Goal of the exercise »
Please copy each line in the records below that contains the string "quad".

Information provided »
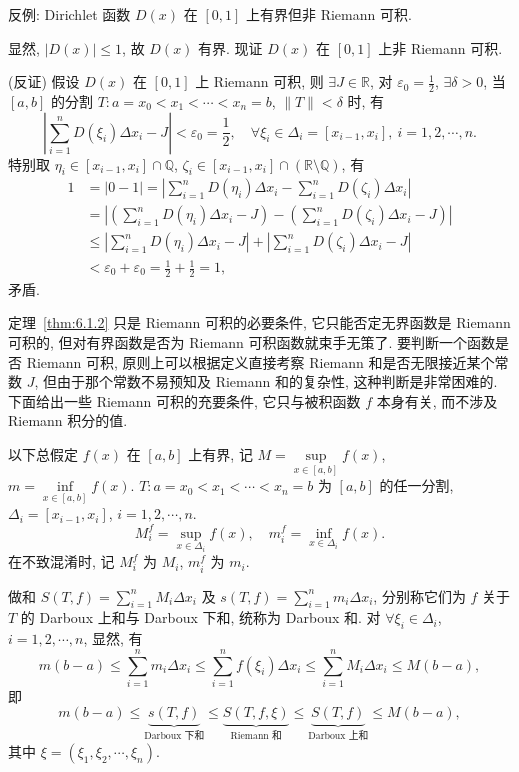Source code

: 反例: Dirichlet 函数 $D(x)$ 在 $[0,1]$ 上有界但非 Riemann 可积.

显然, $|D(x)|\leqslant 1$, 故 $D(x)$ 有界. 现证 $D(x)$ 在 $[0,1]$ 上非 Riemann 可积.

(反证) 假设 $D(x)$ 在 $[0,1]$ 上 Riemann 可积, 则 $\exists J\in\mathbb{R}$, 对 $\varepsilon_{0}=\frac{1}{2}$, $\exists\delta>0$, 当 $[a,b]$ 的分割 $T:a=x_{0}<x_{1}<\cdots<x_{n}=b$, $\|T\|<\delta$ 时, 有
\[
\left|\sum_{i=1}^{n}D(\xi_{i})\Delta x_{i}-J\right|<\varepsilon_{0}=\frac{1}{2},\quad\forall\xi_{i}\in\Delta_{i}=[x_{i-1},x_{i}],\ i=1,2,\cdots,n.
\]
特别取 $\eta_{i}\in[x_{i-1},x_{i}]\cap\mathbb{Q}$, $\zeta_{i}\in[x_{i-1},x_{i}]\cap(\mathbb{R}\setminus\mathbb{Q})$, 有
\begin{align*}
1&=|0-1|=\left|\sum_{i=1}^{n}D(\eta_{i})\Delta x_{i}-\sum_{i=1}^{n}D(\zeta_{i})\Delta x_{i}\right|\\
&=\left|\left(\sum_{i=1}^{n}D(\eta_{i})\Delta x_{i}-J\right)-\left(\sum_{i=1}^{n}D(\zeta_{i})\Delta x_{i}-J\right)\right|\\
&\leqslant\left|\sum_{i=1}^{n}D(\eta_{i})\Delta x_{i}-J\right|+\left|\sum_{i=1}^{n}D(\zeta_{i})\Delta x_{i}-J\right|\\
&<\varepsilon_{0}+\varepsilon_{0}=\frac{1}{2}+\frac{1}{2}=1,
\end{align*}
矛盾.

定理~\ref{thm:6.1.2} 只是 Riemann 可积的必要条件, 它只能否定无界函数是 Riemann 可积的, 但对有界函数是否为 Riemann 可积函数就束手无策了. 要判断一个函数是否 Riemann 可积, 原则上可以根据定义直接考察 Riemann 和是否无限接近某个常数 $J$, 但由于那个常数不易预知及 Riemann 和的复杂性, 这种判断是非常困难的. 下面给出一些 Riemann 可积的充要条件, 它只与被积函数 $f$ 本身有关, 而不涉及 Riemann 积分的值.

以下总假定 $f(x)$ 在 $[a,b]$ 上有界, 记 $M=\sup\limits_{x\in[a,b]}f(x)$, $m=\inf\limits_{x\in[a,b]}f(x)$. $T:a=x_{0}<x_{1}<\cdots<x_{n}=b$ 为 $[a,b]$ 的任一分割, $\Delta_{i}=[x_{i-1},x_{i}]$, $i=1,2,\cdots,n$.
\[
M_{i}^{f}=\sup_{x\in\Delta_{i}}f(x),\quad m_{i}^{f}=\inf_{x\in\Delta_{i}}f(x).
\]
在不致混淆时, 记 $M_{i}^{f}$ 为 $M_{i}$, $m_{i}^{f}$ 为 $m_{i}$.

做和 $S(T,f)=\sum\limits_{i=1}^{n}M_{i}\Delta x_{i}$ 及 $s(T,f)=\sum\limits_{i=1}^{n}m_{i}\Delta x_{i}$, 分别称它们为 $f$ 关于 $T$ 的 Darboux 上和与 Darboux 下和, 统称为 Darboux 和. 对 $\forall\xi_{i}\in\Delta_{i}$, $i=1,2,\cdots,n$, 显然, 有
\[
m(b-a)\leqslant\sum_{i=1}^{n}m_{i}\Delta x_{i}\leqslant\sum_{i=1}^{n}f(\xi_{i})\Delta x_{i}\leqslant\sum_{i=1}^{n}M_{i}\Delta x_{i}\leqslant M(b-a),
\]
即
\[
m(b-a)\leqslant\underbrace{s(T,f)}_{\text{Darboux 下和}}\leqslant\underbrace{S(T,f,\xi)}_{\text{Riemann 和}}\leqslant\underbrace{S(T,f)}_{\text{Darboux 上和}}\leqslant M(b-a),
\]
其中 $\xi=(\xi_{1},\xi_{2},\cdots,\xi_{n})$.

Solution to this problem »
\left|\sum_{i=1}^{n}D(\xi_{i})\Delta x_{i}-J\right|<\varepsilon_{0}=\frac{1}{2},\quad\forall\xi_{i}\in\Delta_{i}=[x_{i-1},x_{i}],\ i=1,2,\cdots,n.
M_{i}^{f}=\sup_{x\in\Delta_{i}}f(x),\quad m_{i}^{f}=\inf_{x\in\Delta_{i}}f(x).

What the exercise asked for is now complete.